A educação é prioridade?

Wilson Correia

O humanismo que o Ocidente produziu, do Renascimento ao Iluminismo (‘Aufklärung’ dos alemães, ‘Enlightment’ entre os ingleses e ‘Lumières’ para os franceses), pretendeu celebrar as potencialidades humanas conduzidas pelo poder da razão. Na mesma trilha enveredou o positivismo do século XIX e seu filho dileto: o tecnocientificismo.

Erasmo de Roterdã, em seu ‘Elogio da loucura”, não poupa ironia para reafirmar a crença medieval na ‘miseria hominis’ (miséria do homem), ao tempo em que lhe contrapõe sua grandeza racional. Giovanni Pico, conde de la Mirandolla, serve-se do louvor à liberdade para estabelecer a ‘dignitas hominis’ (dignidade do homem), não menos destacada em Erasmo e em todo o humanismo.

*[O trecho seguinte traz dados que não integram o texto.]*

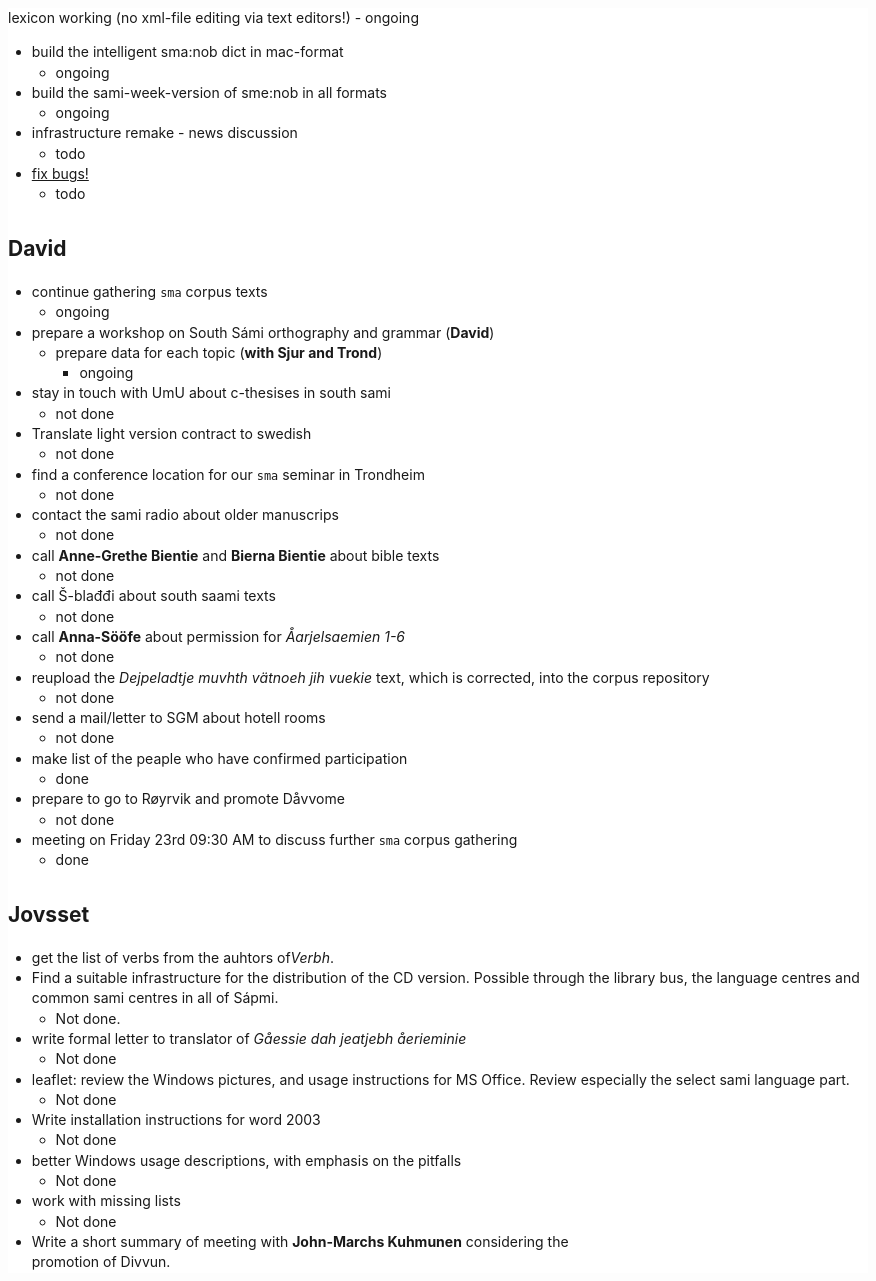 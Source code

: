   lexicon working (no xml-file editing via text editors!)
    - ongoing  
* build the intelligent sma:nob dict in mac-format
    - ongoing
* build the sami-week-version of sme:nob in all formats
    - ongoing
* infrastructure remake - news discussion
    - todo
* [fix bugs!](http://giellatekno.uit.no/bugzilla)
    - todo

## David
* continue gathering `sma` corpus texts
    - ongoing
* prepare a workshop on South Sámi orthography and grammar (**David**)
    - prepare data for each topic (**with Sjur and Trond**)
        - ongoing
* stay in touch with UmU about c-thesises in south sami
    - not done
* Translate light version contract to swedish
    - not done
* find a conference location for our `sma` seminar in Trondheim
    - not done
* contact the sami radio about older manuscrips
    - not done
* call **Anne-Grethe Bientie** and **Bierna Bientie** about bible texts
    - not done
* call Š-blađđi about south saami texts
    - not done
* call **Anna-Sööfe** about permission for *Åarjelsaemien 1-6*
    - not done
* reupload the *Dejpeladtje muvhth vätnoeh jih vuekie* text, which is
  corrected, into the corpus repository
    - not done
* send a mail/letter to SGM about hotell rooms
    - not done
* make list of the peaple who have confirmed participation
    - done
* prepare to go to Røyrvik and promote Dåvvome
    - not done
* meeting on Friday 23rd 09:30 AM to discuss further `sma` corpus gathering
    - done

## Jovsset
* get the list of verbs from the auhtors of*Verbh*.
* Find a suitable infrastructure for the distribution of the CD version.
  Possible  through the library bus, the language centres and common
  sami centres in all of Sápmi.
    - Not done.
* write formal letter to translator of *Gåessie dah jeatjebh åerieminie*
    - Not done
* leaflet: review the Windows pictures, and usage instructions for MS Office.
  Review especially the select sami language part.
    - Not done
* Write installation instructions for word 2003
    - Not done
* better Windows usage descriptions, with emphasis on the pitfalls
    - Not done
* work with missing lists
    - Not done
* Write a short summary of meeting with **John-Marchs Kuhmunen** considering the    
  promotion of Divvun.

Esse movimento renascentista, que se consolida na Modernidade, encontra nos modernos a sua crítica cruel. Exemplo disso está no livro ‘Assim falava Zaratustra’, onde Nietzsche se faz ouvir pela voz de seu profeta às avessas: “Eu vos ensino o sobre-humano. O homem é algo que deve ser superado” (Lisboa: Relógio D’Água, 1998, p. 12). Assim, o Nietzsche que matou Deus é o mesmo que, agora, nos diz que o homem também está morto, aniquilado pela exagerada valorização da razão e da alma e pelo seu abandono do corpo, da vida e da Terra.

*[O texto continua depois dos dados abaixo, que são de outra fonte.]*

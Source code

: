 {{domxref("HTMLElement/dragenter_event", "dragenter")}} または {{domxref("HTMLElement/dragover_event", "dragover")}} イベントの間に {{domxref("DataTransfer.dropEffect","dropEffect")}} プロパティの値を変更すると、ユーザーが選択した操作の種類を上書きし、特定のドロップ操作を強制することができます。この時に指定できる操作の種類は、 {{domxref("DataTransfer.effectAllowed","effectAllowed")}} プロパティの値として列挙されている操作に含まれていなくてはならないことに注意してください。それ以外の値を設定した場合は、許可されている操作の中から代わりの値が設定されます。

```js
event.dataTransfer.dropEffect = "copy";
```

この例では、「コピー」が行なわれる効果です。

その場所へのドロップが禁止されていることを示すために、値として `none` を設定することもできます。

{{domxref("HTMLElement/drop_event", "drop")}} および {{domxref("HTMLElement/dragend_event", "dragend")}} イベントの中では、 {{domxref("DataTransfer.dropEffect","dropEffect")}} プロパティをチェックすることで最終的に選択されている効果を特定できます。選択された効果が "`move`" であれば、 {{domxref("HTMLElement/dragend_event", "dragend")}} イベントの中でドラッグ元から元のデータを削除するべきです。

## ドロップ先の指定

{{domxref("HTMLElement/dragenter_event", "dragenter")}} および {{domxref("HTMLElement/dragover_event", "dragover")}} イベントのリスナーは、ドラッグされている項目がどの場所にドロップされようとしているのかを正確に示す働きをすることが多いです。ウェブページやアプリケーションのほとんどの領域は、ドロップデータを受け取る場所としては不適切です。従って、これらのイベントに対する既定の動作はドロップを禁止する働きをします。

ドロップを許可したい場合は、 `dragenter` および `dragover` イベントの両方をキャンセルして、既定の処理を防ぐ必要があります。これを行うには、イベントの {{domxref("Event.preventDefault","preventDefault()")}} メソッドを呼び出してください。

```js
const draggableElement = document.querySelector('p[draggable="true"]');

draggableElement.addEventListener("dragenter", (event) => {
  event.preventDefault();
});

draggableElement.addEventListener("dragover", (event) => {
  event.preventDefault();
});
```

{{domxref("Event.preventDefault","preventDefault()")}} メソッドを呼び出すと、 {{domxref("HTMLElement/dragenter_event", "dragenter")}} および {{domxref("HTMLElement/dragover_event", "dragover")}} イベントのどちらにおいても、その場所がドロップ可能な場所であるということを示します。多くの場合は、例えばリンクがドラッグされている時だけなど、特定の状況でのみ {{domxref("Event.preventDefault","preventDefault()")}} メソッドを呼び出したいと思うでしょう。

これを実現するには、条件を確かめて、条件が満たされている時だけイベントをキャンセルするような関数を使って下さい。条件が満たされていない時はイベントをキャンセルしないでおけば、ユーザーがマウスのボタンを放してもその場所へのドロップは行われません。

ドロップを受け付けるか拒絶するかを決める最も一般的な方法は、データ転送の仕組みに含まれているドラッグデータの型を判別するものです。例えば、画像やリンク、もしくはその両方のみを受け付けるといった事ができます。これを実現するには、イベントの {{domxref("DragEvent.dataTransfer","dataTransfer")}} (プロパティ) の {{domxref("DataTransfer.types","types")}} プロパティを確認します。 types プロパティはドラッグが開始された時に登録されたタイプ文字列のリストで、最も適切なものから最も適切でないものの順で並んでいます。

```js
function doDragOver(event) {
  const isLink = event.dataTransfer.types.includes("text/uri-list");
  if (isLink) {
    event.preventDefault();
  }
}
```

Nesse debate, coube a Sartre e a Heidegger afirmarem a tese de que defender o humanismo não implica defender o inumano. Heidegger escreve: “Porque se fala contra o ‘humanismo’, teme-se uma defesa do in-umano e uma glorificação da barbárie brutal”, mas “a oposição ao ‘humanismo’ não implica (...) a defesa do inumano” (Martin Heidegger. ‘Sobre o humanismo’. São Paulo: Abril, 1983, p. 166-167).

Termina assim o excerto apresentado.